The hunt for new treatments has been frequently thwarted, at a cost of hundreds of millions of pounds to the world’s leading drug companies. A successful drug would bring in billions for the manufacturer, but the costs of research have so often in the past proved fruitless.

Since 1998 more than 120 Alzheimer’s drugs have failed in trials. Between 1998 and 2012, only three gained approval – and these only for treating symptoms, not the disease itself.

Such was the frustration, many companies were reported to be considering abandoning the search.

A report published at the World Innovation Summit for Health earlier this year said that “repeated and costly failures” were leading “funding fatigue” for dementia research. Between 2009 and 2014, major drug companies had halved spending on research into central nervous system disorders (which includes dementia) the report said.

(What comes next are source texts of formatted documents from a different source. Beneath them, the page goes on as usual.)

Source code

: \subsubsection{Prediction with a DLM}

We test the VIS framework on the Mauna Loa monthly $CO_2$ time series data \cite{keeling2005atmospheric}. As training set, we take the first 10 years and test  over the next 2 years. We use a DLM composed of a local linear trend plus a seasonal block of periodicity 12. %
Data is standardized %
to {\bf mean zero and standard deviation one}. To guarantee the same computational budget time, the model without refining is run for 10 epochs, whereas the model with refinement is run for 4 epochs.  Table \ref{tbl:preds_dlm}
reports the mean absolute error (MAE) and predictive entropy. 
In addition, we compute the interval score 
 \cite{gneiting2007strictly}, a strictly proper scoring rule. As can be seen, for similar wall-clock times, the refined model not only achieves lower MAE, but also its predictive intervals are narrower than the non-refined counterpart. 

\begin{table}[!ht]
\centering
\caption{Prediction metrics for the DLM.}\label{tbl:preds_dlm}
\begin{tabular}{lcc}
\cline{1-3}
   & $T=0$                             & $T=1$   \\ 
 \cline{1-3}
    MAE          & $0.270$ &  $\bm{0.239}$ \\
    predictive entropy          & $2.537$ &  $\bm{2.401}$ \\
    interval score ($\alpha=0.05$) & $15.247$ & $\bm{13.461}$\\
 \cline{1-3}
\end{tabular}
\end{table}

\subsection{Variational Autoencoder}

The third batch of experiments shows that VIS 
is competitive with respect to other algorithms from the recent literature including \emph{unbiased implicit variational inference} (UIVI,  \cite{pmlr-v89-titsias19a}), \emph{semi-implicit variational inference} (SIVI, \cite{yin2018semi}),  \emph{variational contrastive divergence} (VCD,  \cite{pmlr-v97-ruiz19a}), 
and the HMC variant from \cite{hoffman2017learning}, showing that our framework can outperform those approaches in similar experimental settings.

Dementia research has always suffered from under-funding compared to other global disease threats such as cancer and HIV/Aids.

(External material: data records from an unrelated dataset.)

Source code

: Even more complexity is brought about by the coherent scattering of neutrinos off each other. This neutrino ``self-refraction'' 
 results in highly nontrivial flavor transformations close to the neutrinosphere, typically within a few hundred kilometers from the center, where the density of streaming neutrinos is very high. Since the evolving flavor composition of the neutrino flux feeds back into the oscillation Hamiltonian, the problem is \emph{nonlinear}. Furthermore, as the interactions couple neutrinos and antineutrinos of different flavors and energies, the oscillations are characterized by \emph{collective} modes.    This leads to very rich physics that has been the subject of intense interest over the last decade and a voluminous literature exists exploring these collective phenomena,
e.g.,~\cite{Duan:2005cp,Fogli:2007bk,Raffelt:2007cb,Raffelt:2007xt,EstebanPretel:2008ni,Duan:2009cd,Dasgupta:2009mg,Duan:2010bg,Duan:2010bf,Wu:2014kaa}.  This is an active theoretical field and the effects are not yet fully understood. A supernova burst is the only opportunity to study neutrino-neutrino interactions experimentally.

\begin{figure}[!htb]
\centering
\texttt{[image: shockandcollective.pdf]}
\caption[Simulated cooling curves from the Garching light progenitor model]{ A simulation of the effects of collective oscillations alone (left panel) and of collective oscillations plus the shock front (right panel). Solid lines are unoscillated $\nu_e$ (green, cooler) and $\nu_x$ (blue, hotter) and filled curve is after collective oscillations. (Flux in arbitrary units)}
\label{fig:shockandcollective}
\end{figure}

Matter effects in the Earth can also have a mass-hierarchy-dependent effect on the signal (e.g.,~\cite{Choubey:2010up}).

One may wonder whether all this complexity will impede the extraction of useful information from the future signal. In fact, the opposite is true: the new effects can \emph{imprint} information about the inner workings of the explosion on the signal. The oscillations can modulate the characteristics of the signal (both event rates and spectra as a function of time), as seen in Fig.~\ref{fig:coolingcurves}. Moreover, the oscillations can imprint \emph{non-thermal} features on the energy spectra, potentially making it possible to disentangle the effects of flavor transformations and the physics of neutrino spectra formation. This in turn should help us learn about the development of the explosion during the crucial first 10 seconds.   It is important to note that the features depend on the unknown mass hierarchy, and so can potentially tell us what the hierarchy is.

But with the number of people living with the condition expected to reach 135 million by 2020, and care likely to cost the global economy hundreds of billions of pounds, experts argue that the societal and economic benefits of cracking the science behind a drug could be huge.

Scientists now hope the tide could be turning, as research begins to unravel the mechanisms that underlie dementia. Dr Eric Karran, of Alzheimer’s Research UK, said that with early evidence of amyloid-targeting drugs having an impact, we could be on the verge of a “radical breakthrough” for Alzheimer’s therapy.